• Extracted data
++++++++++
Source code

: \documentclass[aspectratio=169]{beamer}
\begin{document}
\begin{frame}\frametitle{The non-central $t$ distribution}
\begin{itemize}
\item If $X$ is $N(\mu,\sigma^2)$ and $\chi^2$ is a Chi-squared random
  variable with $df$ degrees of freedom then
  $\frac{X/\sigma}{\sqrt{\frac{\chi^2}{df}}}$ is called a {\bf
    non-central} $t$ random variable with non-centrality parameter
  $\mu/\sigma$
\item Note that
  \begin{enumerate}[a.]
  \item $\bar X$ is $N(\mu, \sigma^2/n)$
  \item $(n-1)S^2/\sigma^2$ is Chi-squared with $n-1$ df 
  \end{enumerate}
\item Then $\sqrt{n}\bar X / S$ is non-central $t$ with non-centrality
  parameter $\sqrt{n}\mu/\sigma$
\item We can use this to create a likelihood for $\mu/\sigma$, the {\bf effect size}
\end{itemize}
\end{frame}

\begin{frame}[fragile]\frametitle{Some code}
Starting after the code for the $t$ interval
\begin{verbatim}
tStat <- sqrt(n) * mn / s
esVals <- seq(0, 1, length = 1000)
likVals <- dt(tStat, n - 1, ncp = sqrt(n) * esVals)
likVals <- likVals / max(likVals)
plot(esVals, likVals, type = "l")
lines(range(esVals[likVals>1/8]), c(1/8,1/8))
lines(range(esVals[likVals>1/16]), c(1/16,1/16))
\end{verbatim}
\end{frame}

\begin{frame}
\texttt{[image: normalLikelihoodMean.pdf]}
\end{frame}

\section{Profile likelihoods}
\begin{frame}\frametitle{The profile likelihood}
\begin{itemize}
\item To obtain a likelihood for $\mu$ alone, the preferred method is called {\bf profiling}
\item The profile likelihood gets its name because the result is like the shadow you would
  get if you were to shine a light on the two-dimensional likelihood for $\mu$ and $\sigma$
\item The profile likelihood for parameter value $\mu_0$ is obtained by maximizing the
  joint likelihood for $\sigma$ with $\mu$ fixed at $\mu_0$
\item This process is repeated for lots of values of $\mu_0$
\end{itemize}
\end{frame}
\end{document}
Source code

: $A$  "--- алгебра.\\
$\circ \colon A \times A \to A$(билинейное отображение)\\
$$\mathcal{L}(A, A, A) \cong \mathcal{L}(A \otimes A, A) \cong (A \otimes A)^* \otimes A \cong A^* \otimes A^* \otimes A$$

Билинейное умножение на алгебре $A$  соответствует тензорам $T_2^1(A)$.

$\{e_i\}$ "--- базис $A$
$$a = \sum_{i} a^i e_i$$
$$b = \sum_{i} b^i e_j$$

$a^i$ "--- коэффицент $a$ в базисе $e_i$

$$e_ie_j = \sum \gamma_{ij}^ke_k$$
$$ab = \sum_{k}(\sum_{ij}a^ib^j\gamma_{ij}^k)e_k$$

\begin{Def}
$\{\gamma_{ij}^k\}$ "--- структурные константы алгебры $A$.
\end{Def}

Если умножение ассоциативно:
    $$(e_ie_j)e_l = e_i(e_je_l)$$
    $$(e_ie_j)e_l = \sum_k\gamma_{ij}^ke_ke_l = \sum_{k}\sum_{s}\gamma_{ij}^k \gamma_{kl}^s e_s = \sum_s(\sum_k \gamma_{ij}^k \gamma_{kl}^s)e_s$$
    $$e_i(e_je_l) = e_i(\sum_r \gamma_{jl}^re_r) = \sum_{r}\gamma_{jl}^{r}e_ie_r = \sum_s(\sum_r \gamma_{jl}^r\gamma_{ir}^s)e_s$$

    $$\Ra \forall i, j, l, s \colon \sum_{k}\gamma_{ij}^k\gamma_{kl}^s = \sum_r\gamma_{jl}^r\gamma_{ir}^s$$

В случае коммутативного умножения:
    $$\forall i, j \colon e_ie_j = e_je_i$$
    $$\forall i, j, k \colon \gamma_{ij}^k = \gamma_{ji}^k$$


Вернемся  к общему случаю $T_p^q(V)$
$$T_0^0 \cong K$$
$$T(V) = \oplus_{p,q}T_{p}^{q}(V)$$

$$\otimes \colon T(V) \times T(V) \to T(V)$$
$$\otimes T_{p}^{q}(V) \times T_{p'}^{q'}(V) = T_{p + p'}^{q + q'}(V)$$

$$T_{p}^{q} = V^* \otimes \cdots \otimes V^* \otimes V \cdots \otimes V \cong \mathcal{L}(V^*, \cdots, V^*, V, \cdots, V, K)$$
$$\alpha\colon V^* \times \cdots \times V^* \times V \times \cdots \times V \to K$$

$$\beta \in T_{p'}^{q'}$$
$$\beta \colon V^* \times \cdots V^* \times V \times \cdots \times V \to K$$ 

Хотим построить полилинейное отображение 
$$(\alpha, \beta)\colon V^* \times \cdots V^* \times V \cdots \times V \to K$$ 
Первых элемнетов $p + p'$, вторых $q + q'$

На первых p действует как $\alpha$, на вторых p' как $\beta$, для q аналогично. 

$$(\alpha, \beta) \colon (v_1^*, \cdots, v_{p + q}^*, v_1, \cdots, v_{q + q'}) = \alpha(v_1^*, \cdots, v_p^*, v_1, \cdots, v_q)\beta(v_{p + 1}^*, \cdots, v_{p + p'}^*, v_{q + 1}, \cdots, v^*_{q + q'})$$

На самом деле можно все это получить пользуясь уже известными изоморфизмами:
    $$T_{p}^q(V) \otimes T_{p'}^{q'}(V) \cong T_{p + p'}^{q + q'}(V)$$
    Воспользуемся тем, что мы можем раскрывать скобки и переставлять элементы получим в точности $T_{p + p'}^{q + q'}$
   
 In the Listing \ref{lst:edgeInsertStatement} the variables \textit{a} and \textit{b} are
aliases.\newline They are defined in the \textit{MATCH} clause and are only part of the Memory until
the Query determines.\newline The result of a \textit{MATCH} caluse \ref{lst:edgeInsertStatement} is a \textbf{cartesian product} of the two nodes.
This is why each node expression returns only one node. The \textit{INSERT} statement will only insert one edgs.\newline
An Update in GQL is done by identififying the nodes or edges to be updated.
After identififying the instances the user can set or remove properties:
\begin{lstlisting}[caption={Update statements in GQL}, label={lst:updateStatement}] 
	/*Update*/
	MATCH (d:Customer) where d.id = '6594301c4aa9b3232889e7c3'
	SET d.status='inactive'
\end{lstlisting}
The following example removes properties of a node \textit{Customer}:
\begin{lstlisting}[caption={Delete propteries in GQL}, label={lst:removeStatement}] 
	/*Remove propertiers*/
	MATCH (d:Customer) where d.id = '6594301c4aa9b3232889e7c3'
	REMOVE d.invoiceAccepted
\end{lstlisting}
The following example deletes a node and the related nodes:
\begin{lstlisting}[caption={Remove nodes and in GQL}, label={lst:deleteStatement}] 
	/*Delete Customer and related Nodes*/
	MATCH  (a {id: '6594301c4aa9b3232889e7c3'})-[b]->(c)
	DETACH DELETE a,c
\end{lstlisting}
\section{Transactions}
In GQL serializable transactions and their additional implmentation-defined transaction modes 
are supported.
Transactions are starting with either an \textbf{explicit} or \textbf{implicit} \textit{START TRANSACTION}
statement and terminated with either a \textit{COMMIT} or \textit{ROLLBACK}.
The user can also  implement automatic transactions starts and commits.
++++++++++
Output, exactly and in full, the lines from the start of the entries above through the line that contains "A \to A$(билинейное отображение)\\".

Source code

: \documentclass[aspectratio=169]{beamer}
\begin{document}
\begin{frame}\frametitle{The non-central $t$ distribution}
\begin{itemize}
\item If $X$ is $N(\mu,\sigma^2)$ and $\chi^2$ is a Chi-squared random
  variable with $df$ degrees of freedom then
  $\frac{X/\sigma}{\sqrt{\frac{\chi^2}{df}}}$ is called a {\bf
    non-central} $t$ random variable with non-centrality parameter
  $\mu/\sigma$
\item Note that
  \begin{enumerate}[a.]
  \item $\bar X$ is $N(\mu, \sigma^2/n)$
  \item $(n-1)S^2/\sigma^2$ is Chi-squared with $n-1$ df 
  \end{enumerate}
\item Then $\sqrt{n}\bar X / S$ is non-central $t$ with non-centrality
  parameter $\sqrt{n}\mu/\sigma$
\item We can use this to create a likelihood for $\mu/\sigma$, the {\bf effect size}
\end{itemize}
\end{frame}

\begin{frame}[fragile]\frametitle{Some code}
Starting after the code for the $t$ interval
\begin{verbatim}
tStat <- sqrt(n) * mn / s
esVals <- seq(0, 1, length = 1000)
likVals <- dt(tStat, n - 1, ncp = sqrt(n) * esVals)
likVals <- likVals / max(likVals)
plot(esVals, likVals, type = "l")
lines(range(esVals[likVals>1/8]), c(1/8,1/8))
lines(range(esVals[likVals>1/16]), c(1/16,1/16))
\end{verbatim}
\end{frame}

\begin{frame}
\texttt{[image: normalLikelihoodMean.pdf]}
\end{frame}

\section{Profile likelihoods}
\begin{frame}\frametitle{The profile likelihood}
\begin{itemize}
\item To obtain a likelihood for $\mu$ alone, the preferred method is called {\bf profiling}
\item The profile likelihood gets its name because the result is like the shadow you would
  get if you were to shine a light on the two-dimensional likelihood for $\mu$ and $\sigma$
\item The profile likelihood for parameter value $\mu_0$ is obtained by maximizing the
  joint likelihood for $\sigma$ with $\mu$ fixed at $\mu_0$
\item This process is repeated for lots of values of $\mu_0$
\end{itemize}
\end{frame}
\end{document}
Source code

: $A$  "--- алгебра.\\
$\circ \colon A \times A \to A$(билинейное отображение)\\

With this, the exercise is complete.